While the original Winnie-the-Pooh books were published nearly a century ago, the narrative of the befuddled bear and his adventures with Piglet, Tigger, Eeyore and Rabbit remains popular with families and young children. This year, Disney released the movie “Christopher Robin,” in which Ewan McGregor, who plays a family man living in London, receives a surprise visit from his childhood teddy bear.
“At their core, these books are about friendship and adventure, and those things never get old,” said Lindsay Shaw, children’s librarian at the Providence Athenaeum, a private library in the Rhode Island capital. “Even at a time when children are bombarded by screens, they can relate to these basic ideas.”
In curating the show, Melvin’s goal was to reconnect visitors with an iconic story and introduce the books’ endearing characters to a wider audience.
“These are classics worthy of revisiting,” Melvin said. The MFA show is not connected with the movie, but it’s a “nice coincidence,” she added.

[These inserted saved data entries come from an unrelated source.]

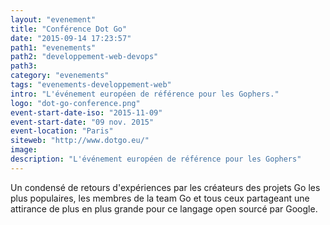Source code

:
 ```yaml
---
layout: "evenement"
title: "Conférence Dot Go"
date: "2015-09-14 17:23:57"
path1: "evenements"
path2: "developpement-web-devops"
path3:
category: "evenements"
tags: "evenements-developpement-web"
intro: "L'événement européen de référence pour les Gophers."
logo: "dot-go-conference.png"
event-start-date-iso: "2015-11-09"
event-start-date: "09 nov. 2015"
event-location: "Paris"
siteweb: "http://www.dotgo.eu/"
image:
description: "L'événement européen de référence pour les Gophers"
---
```


Un condensé de retours d'expériences par les créateurs des projets Go les plus populaires, les membres de la team Go et tous ceux partageant une attirance de plus en plus grande pour ce langage open sourcé par Google.
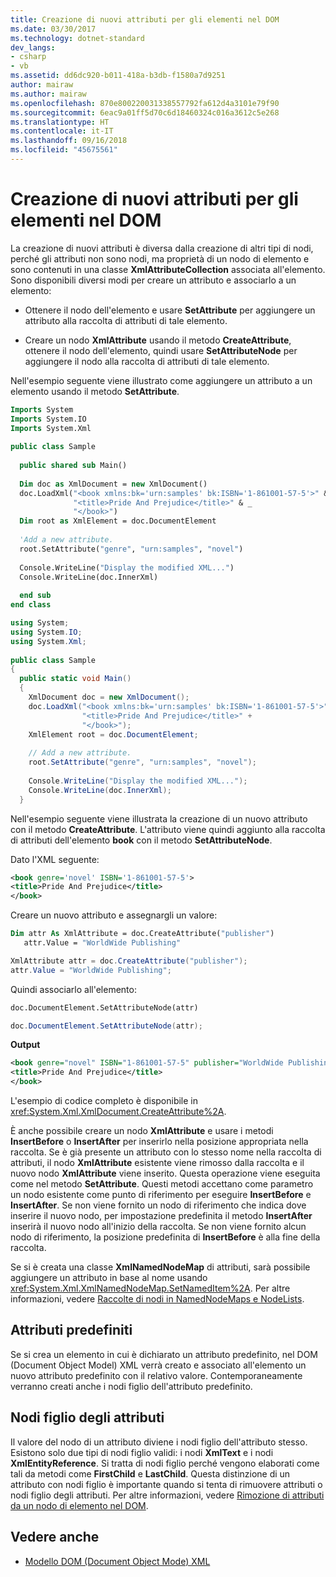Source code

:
 ```yaml
---
title: Creazione di nuovi attributi per gli elementi nel DOM
ms.date: 03/30/2017
ms.technology: dotnet-standard
dev_langs:
- csharp
- vb
ms.assetid: dd6dc920-b011-418a-b3db-f1580a7d9251
author: mairaw
ms.author: mairaw
ms.openlocfilehash: 870e800220031338557792fa612d4a3101e79f90
ms.sourcegitcommit: 6eac9a01ff5d70c6d18460324c016a3612c5e268
ms.translationtype: HT
ms.contentlocale: it-IT
ms.lasthandoff: 09/16/2018
ms.locfileid: "45675561"
---
```

# <a name="creating-new-attributes-for-elements-in-the-dom"></a>Creazione di nuovi attributi per gli elementi nel DOM
La creazione di nuovi attributi è diversa dalla creazione di altri tipi di nodi, perché gli attributi non sono nodi, ma proprietà di un nodo di elemento e sono contenuti in una classe **XmlAttributeCollection** associata all'elemento. Sono disponibili diversi modi per creare un attributo e associarlo a un elemento:  
  
-   Ottenere il nodo dell'elemento e usare **SetAttribute** per aggiungere un attributo alla raccolta di attributi di tale elemento.  
  
-   Creare un nodo **XmlAttribute** usando il metodo **CreateAttribute**, ottenere il nodo dell'elemento, quindi usare **SetAttributeNode** per aggiungere il nodo alla raccolta di attributi di tale elemento.  
  
 Nell'esempio seguente viene illustrato come aggiungere un attributo a un elemento usando il metodo **SetAttribute**.  
  
```vb  
Imports System  
Imports System.IO  
Imports System.Xml  
  
public class Sample  
  
  public shared sub Main()  
  
  Dim doc as XmlDocument = new XmlDocument()  
  doc.LoadXml("<book xmlns:bk='urn:samples' bk:ISBN='1-861001-57-5'>" & _  
              "<title>Pride And Prejudice</title>" & _  
              "</book>")  
  Dim root as XmlElement = doc.DocumentElement  
  
  'Add a new attribute.  
  root.SetAttribute("genre", "urn:samples", "novel")  
  
  Console.WriteLine("Display the modified XML...")  
  Console.WriteLine(doc.InnerXml)  
  
  end sub  
end class  
```  
  
```csharp  
using System;  
using System.IO;  
using System.Xml;  
  
public class Sample  
{  
  public static void Main()  
  {  
    XmlDocument doc = new XmlDocument();  
    doc.LoadXml("<book xmlns:bk='urn:samples' bk:ISBN='1-861001-57-5'>" +  
                "<title>Pride And Prejudice</title>" +  
                "</book>");  
    XmlElement root = doc.DocumentElement;  
  
    // Add a new attribute.  
    root.SetAttribute("genre", "urn:samples", "novel");  
  
    Console.WriteLine("Display the modified XML...");  
    Console.WriteLine(doc.InnerXml);  
  }  
```  
  
 Nell'esempio seguente viene illustrata la creazione di un nuovo attributo con il metodo **CreateAttribute**. L'attributo viene quindi aggiunto alla raccolta di attributi dell'elemento **book** con il metodo **SetAttributeNode**.  
  
 Dato l'XML seguente:  
  
```xml  
<book genre='novel' ISBN='1-861001-57-5'>  
<title>Pride And Prejudice</title>  
</book>  
```  
  
 Creare un nuovo attributo e assegnargli un valore:  
  
```vb  
Dim attr As XmlAttribute = doc.CreateAttribute("publisher")  
   attr.Value = "WorldWide Publishing"  
```  
  
```csharp  
XmlAttribute attr = doc.CreateAttribute("publisher");  
attr.Value = "WorldWide Publishing";  
```  
  
 Quindi associarlo all'elemento:  
  
```vb  
doc.DocumentElement.SetAttributeNode(attr)  
```  
  
```csharp  
doc.DocumentElement.SetAttributeNode(attr);  
```  
  
 **Output**  
  
```xml  
<book genre="novel" ISBN="1-861001-57-5" publisher="WorldWide Publishing">  
<title>Pride And Prejudice</title>  
</book>  
```  
  
 L'esempio di codice completo è disponibile in <xref:System.Xml.XmlDocument.CreateAttribute%2A>.  
  
 È anche possibile creare un nodo **XmlAttribute** e usare i metodi **InsertBefore** o **InsertAfter** per inserirlo nella posizione appropriata nella raccolta. Se è già presente un attributo con lo stesso nome nella raccolta di attributi, il nodo **XmlAttribute** esistente viene rimosso dalla raccolta e il nuovo nodo **XmlAttribute** viene inserito. Questa operazione viene eseguita come nel metodo **SetAttribute**. Questi metodi accettano come parametro un nodo esistente come punto di riferimento per eseguire **InsertBefore** e **InsertAfter**. Se non viene fornito un nodo di riferimento che indica dove inserire il nuovo nodo, per impostazione predefinita il metodo **InsertAfter** inserirà il nuovo nodo all'inizio della raccolta. Se non viene fornito alcun nodo di riferimento, la posizione predefinita di **InsertBefore** è alla fine della raccolta.  
  
 Se si è creata una classe **XmlNamedNodeMap** di attributi, sarà possibile aggiungere un attributo in base al nome usando <xref:System.Xml.XmlNamedNodeMap.SetNamedItem%2A>. Per altre informazioni, vedere [Raccolte di nodi in NamedNodeMaps e NodeLists](../../../../docs/standard/data/xml/node-collections-in-namednodemaps-and-nodelists.md).  
  
## <a name="default-attributes"></a>Attributi predefiniti  
 Se si crea un elemento in cui è dichiarato un attributo predefinito, nel DOM (Document Object Model) XML verrà creato e associato all'elemento un nuovo attributo predefinito con il relativo valore. Contemporaneamente verranno creati anche i nodi figlio dell'attributo predefinito.  
  
## <a name="attribute-child-nodes"></a>Nodi figlio degli attributi  
 Il valore del nodo di un attributo diviene i nodi figlio dell'attributo stesso. Esistono solo due tipi di nodi figlio validi: i nodi **XmlText** e i nodi **XmlEntityReference**. Si tratta di nodi figlio perché vengono elaborati come tali da metodi come **FirstChild** e **LastChild**. Questa distinzione di un attributo con nodi figlio è importante quando si tenta di rimuovere attributi o nodi figlio degli attributi. Per altre informazioni, vedere [Rimozione di attributi da un nodo di elemento nel DOM](../../../../docs/standard/data/xml/removing-attributes-from-an-element-node-in-the-dom.md).  
  
## <a name="see-also"></a>Vedere anche

- [Modello DOM (Document Object Mode) XML](../../../../docs/standard/data/xml/xml-document-object-model-dom.md)
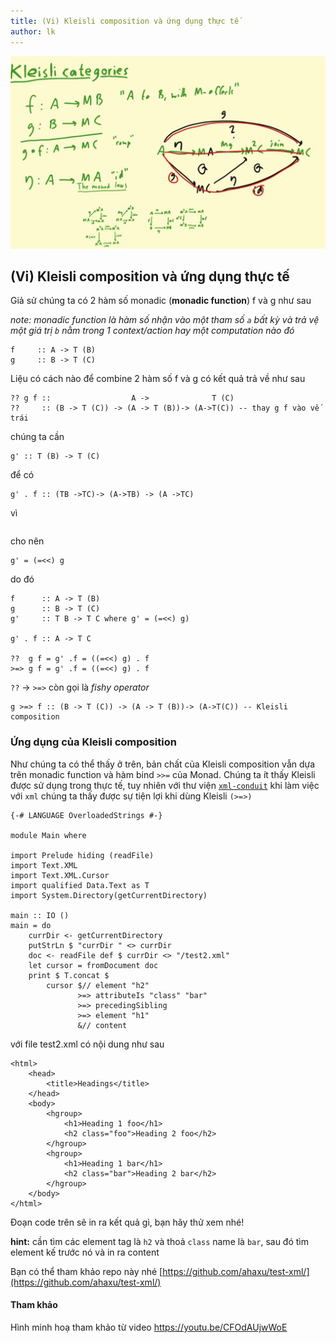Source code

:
 ```yaml
---
title: (Vi) Kleisli composition và ứng dụng thực tế
author: lk
---
```

![](../images/2022-12-08-kleisli.png)

## (Vi) Kleisli composition và ứng dụng thực tế

Giả sử chúng ta có 2 hàm số monadic (**monadic function**) f và g như sau

*note: monadic function là hàm số nhận vào một tham số `a` bất kỳ và trả vệ một giá trị `b` nằm trong 1 context/action hay một computation nào đó*

```
f     :: A -> T (B)
g     :: B -> T (C) 
```
Liệu có cách nào để combine 2 hàm số f và g có kết quả trả về như sau
```
?? g f ::                  A ->              T (C)
??     :: (B -> T (C)) -> (A -> T (B))-> (A->T(C)) -- thay g f vào vế trái 
```
chúng ta cần
```
g' :: T (B) -> T (C)
``` 
để có
```
g' . f :: (TB ->TC)-> (A->TB) -> (A ->TC)
```
vì
```(=<<) :: B -> T(C) -> T(B) -> T(C)
``` 
cho nên
```
g' = (=<<) g
```

do đó
```
f      :: A -> T (B)
g      :: B -> T (C)
g'     :: T B -> T C where g' = (=<<) g)

g' . f :: A -> T C

??  g f = g' .f = ((=<<) g) . f
>=> g f = g' .f = ((=<<) g) . f

```

`??` -> `>=>` còn gọi là *fishy operator*

```
g >=> f :: (B -> T (C)) -> (A -> T (B))-> (A->T(C)) -- Kleisli composition
```

### Ứng dụng của Kleisli composition

Như chúng ta có thể thấy ở trên, bản chất của Kleisli composition vẫn dựa trên monadic function và hàm bind  `>>=` của Monad.
Chúng ta ít thấy Kleisli được sử dụng trong thực tế, tuy nhiên với thư viện [`xml-conduit`](https://hackage.haskell.org/package/xml-conduit-1.9.1.1) khi làm việc với `xml` chúng ta thấy được  sự tiện lợi khi dùng Kleisli `(>=>)`

```
{-# LANGUAGE OverloadedStrings #-}

module Main where

import Prelude hiding (readFile)
import Text.XML
import Text.XML.Cursor
import qualified Data.Text as T
import System.Directory(getCurrentDirectory)

main :: IO ()
main = do
    currDir <- getCurrentDirectory
    putStrLn $ "currDir " <> currDir
    doc <- readFile def $ currDir <> "/test2.xml"
    let cursor = fromDocument doc
    print $ T.concat $
        cursor $// element "h2"
               >=> attributeIs "class" "bar"
               >=> precedingSibling
               >=> element "h1"
               &// content
```

với file test2.xml có nội dung như sau

```
<html>
    <head>
        <title>Headings</title>
    </head>
    <body>
        <hgroup>
            <h1>Heading 1 foo</h1>
            <h2 class="foo">Heading 2 foo</h2>
        </hgroup>
        <hgroup>
            <h1>Heading 1 bar</h1>
            <h2 class="bar">Heading 2 bar</h2>
        </hgroup>
    </body>
</html>

```

Đoạn code trên sẽ in ra kết quả gì, bạn hãy thử xem nhé!

**hint:** cần tìm các element tag là `h2` và thoả `class` name là `bar`, sau đó tìm element kế trước nó và in ra content 

Bạn có thể tham khảo repo này nhé [https://github.com/ahaxu/test-xml/](https://github.com/ahaxu/test-xml/)

#### Tham khảo

Hình minh hoạ tham khảo từ video https://youtu.be/CFOdAUjwWoE
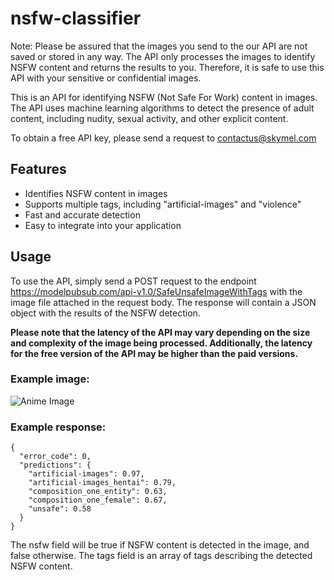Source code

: # nsfw-classifier

Note: Please be assured that the images you send to the our API are not saved or stored in any way. The API only processes the images to identify NSFW content and returns the results to you. Therefore, it is safe to use this API with your sensitive or confidential images.


This is an API for identifying NSFW (Not Safe For Work) content in images. The API uses machine learning algorithms to detect the presence of adult content, including nudity, sexual activity, and other explicit content.

To obtain a free API key, please send a request to contactus@skymel.com

## Features

* Identifies NSFW content in images
* Supports multiple tags, including "artificial-images" and "violence"
* Fast and accurate detection
* Easy to integrate into your application


## Usage

To use the API, simply send a POST request to the endpoint https://modelpubsub.com/api-v1.0/SafeUnsafeImageWithTags  with the image file attached in the request body. The response will contain a JSON object with the results of the NSFW detection.

**Please note that the latency of the API may vary depending on the size and complexity of the image being processed. Additionally, the latency for the free version of the API may be higher than the paid versions.**

### Example image:

![Anime Image](https://e7.pngegg.com/pngimages/645/118/png-clipart-the-testament-of-sister-new-devil-harem-anime-sticker-shinmai-maou-no-testament-cg-artwork-black-hair-thumbnail.png)

### Example response:

```
{
  "error_code": 0,
  "predictions": {
    "artificial-images": 0.97,
    "artificial-images_hentai": 0.79,
    "composition_one_entity": 0.63,
    "composition_one_female": 0.67,
    "unsafe": 0.58
  }
}
```


The nsfw field will be true if NSFW content is detected in the image, and false otherwise. The tags field is an array of tags describing the detected NSFW content.
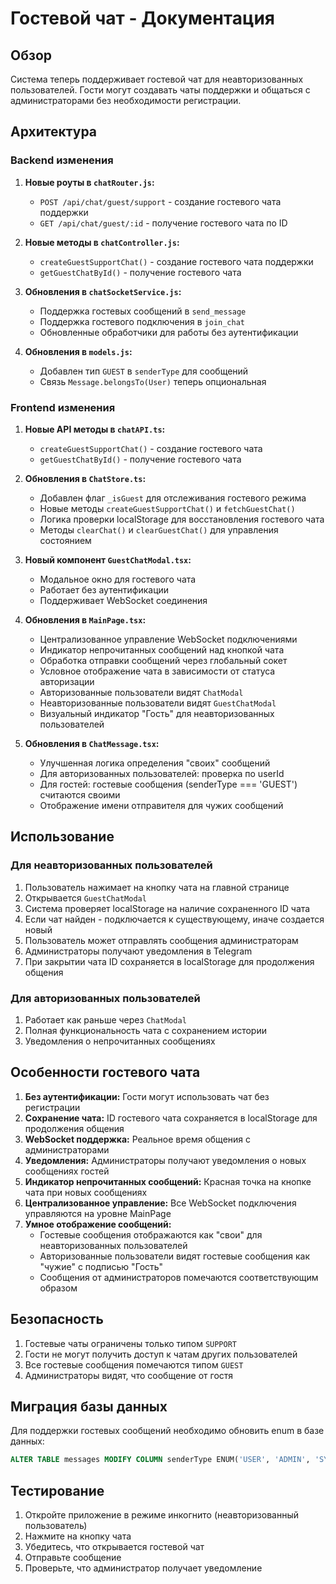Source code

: # Гостевой чат - Документация

## Обзор

Система теперь поддерживает гостевой чат для неавторизованных пользователей. Гости могут создавать чаты поддержки и общаться с администраторами без необходимости регистрации.

## Архитектура

### Backend изменения

1. **Новые роуты в `chatRouter.js`:**
   - `POST /api/chat/guest/support` - создание гостевого чата поддержки
   - `GET /api/chat/guest/:id` - получение гостевого чата по ID

2. **Новые методы в `chatController.js`:**
   - `createGuestSupportChat()` - создание гостевого чата поддержки
   - `getGuestChatById()` - получение гостевого чата

3. **Обновления в `chatSocketService.js`:**
   - Поддержка гостевых сообщений в `send_message`
   - Поддержка гостевого подключения в `join_chat`
   - Обновленные обработчики для работы без аутентификации

4. **Обновления в `models.js`:**
   - Добавлен тип `GUEST` в `senderType` для сообщений
   - Связь `Message.belongsTo(User)` теперь опциональная

### Frontend изменения

1. **Новые API методы в `chatAPI.ts`:**
   - `createGuestSupportChat()` - создание гостевого чата
   - `getGuestChatById()` - получение гостевого чата

2. **Обновления в `ChatStore.ts`:**
   - Добавлен флаг `_isGuest` для отслеживания гостевого режима
   - Новые методы `createGuestSupportChat()` и `fetchGuestChat()`
   - Логика проверки localStorage для восстановления гостевого чата
   - Методы `clearChat()` и `clearGuestChat()` для управления состоянием

3. **Новый компонент `GuestChatModal.tsx`:**
   - Модальное окно для гостевого чата
   - Работает без аутентификации
   - Поддерживает WebSocket соединения

4. **Обновления в `MainPage.tsx`:**
   - Централизованное управление WebSocket подключениями
   - Индикатор непрочитанных сообщений над кнопкой чата
   - Обработка отправки сообщений через глобальный сокет
   - Условное отображение чата в зависимости от статуса авторизации
   - Авторизованные пользователи видят `ChatModal`
   - Неавторизованные пользователи видят `GuestChatModal`
   - Визуальный индикатор "Гость" для неавторизованных пользователей

5. **Обновления в `ChatMessage.tsx`:**
   - Улучшенная логика определения "своих" сообщений
   - Для авторизованных пользователей: проверка по userId
   - Для гостей: гостевые сообщения (senderType === 'GUEST') считаются своими
   - Отображение имени отправителя для чужих сообщений

## Использование

### Для неавторизованных пользователей

1. Пользователь нажимает на кнопку чата на главной странице
2. Открывается `GuestChatModal`
3. Система проверяет localStorage на наличие сохраненного ID чата
4. Если чат найден - подключается к существующему, иначе создается новый
5. Пользователь может отправлять сообщения администраторам
6. Администраторы получают уведомления в Telegram
7. При закрытии чата ID сохраняется в localStorage для продолжения общения

### Для авторизованных пользователей

1. Работает как раньше через `ChatModal`
2. Полная функциональность чата с сохранением истории
3. Уведомления о непрочитанных сообщениях

## Особенности гостевого чата

1. **Без аутентификации:** Гости могут использовать чат без регистрации
2. **Сохранение чата:** ID гостевого чата сохраняется в localStorage для продолжения общения
3. **WebSocket поддержка:** Реальное время общения с администраторами
4. **Уведомления:** Администраторы получают уведомления о новых сообщениях гостей
5. **Индикатор непрочитанных сообщений:** Красная точка на кнопке чата при новых сообщениях
6. **Централизованное управление:** Все WebSocket подключения управляются на уровне MainPage
7. **Умное отображение сообщений:** 
   - Гостевые сообщения отображаются как "свои" для неавторизованных пользователей
   - Авторизованные пользователи видят гостевые сообщения как "чужие" с подписью "Гость"
   - Сообщения от администраторов помечаются соответствующим образом

## Безопасность

1. Гостевые чаты ограничены только типом `SUPPORT`
2. Гости не могут получить доступ к чатам других пользователей
3. Все гостевые сообщения помечаются типом `GUEST`
4. Администраторы видят, что сообщение от гостя

## Миграция базы данных

Для поддержки гостевых сообщений необходимо обновить enum в базе данных:

```sql
ALTER TABLE messages MODIFY COLUMN senderType ENUM('USER', 'ADMIN', 'SYSTEM', 'GUEST') DEFAULT 'USER';
```

## Тестирование

1. Откройте приложение в режиме инкогнито (неавторизованный пользователь)
2. Нажмите на кнопку чата
3. Убедитесь, что открывается гостевой чат
4. Отправьте сообщение
5. Проверьте, что администратор получает уведомление

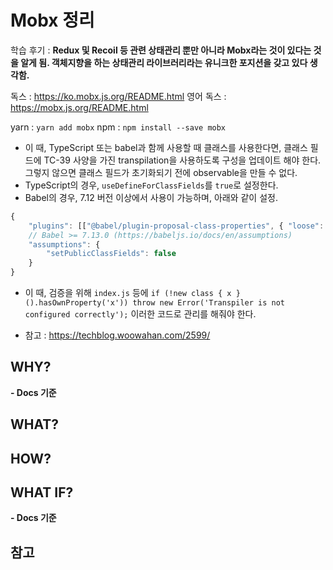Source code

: # Mobx 정리

학습 후기 : **Redux 및 Recoil 등 관련 상태관리 뿐만 아니라 Mobx라는 것이 있다는 것을 알게 됨. 객체지향을 하는 상태관리 라이브러리라는 유니크한 포지션을 갖고 있다 생각함.**

독스 : https://ko.mobx.js.org/README.html
영어 독스 : https://mobx.js.org/README.html

yarn : `yarn add mobx`
npm : `npm install --save mobx`

- 이 때, TypeScript 또는 babel과 함께 사용할 때 클래스를 사용한다면, 클래스 필드에 TC-39 사양을 가진 transpilation을 사용하도록 구성을 업데이트 해야 한다. 그렇지 않으면 클래스 필드가 초기화되기 전에 observable을 만들 수 없다.
- TypeScript의 경우, `useDefineForClassFields`를 `true`로 설정한다.
- Babel의 경우, 7.12 버전 이상에서 사용이 가능하며, 아래와 같이 설정.

```js
{
    "plugins": [["@babel/plugin-proposal-class-properties", { "loose": false }]],
    // Babel >= 7.13.0 (https://babeljs.io/docs/en/assumptions)
    "assumptions": {
        "setPublicClassFields": false
    }
}
```

- 이 때, 검증을 위해 `index.js` 등에 `if (!new class { x }().hasOwnProperty('x')) throw new Error('Transpiler is not configured correctly');` 이러한 코드로 관리를 해줘야 한다.

- 참고 : https://techblog.woowahan.com/2599/

## WHY?

**- Docs 기준**

## WHAT?

## HOW?

## WHAT IF?

**- Docs 기준**

## 참고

The exhibition is divided into five themes examining how Milne and illustrator E.H. Shepard dreamed up Winnie-the-Pooh and brought him to life, eventually making Pooh and his honey pot a global sensation. It’s composed of nearly 200 original drawings, letters, photographs and early editions on loan from London’s Victoria and Albert Museum and other lenders.
In Boston, there are interactive elements for visitors, including “Pooh sticks” floating by in a projected river and a slide for kids inside Pooh’s house.
The first of the four books, “When We Were Very Young,” was published in November 1924; the last, “House at Pooh Corner,” came out in October 1928.
Since then, Pooh has turned out to be more than a silly old bear. The books have been translated into 50 languages and millions of copies have been sold worldwide. In 1960, the story was translated into Latin and landed on The New York Times best-seller list.
Generations of parents felt a connection to the familiar narratives and illustrations of Winnie-the-Pooh as children, and they’ve been passing it on to their own kids, explained Lisa Kennedy, an assistant professor of illustration at Massachusetts College of Art and Design.
“The illustrations allow readers to suspend reality and go on a journey,” Kennedy said. “The illustrations are an inviting point of entry that allows us entry into the world of these characters.”
“Winnie-the-Pooh: Exploring a Classic” runs through Jan. 6, 2019, at the MFA.